**Task item**
From the records below, output exactly the lines running from the line containing "questions and enables" through the line containing "An impactful research", and no others.

**Stored data**
* * * * * * * * *

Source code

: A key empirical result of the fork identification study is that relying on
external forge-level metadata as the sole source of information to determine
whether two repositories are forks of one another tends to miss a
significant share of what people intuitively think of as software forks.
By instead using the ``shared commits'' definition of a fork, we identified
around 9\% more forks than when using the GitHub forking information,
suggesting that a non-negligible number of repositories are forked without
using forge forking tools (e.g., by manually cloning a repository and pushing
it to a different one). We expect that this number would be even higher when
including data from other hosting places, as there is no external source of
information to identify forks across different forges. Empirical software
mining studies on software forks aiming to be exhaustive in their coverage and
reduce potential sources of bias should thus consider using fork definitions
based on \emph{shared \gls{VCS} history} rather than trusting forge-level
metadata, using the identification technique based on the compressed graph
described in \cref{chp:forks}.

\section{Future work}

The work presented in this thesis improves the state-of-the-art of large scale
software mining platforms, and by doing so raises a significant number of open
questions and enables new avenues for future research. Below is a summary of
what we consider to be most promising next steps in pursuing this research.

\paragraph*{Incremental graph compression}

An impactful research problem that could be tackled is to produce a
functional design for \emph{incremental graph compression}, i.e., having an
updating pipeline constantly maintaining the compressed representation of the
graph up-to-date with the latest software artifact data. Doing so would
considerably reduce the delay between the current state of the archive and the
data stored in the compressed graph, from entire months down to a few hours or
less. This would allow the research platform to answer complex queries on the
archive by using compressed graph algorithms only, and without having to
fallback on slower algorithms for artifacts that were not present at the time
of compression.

* * * * * * * * *

**Written answer**
questions and enables new avenues for future research. Below is a summary of
what we consider to be most promising next steps in pursuing this research.

\paragraph*{Incremental graph compression}

An impactful research problem that could be tackled is to produce a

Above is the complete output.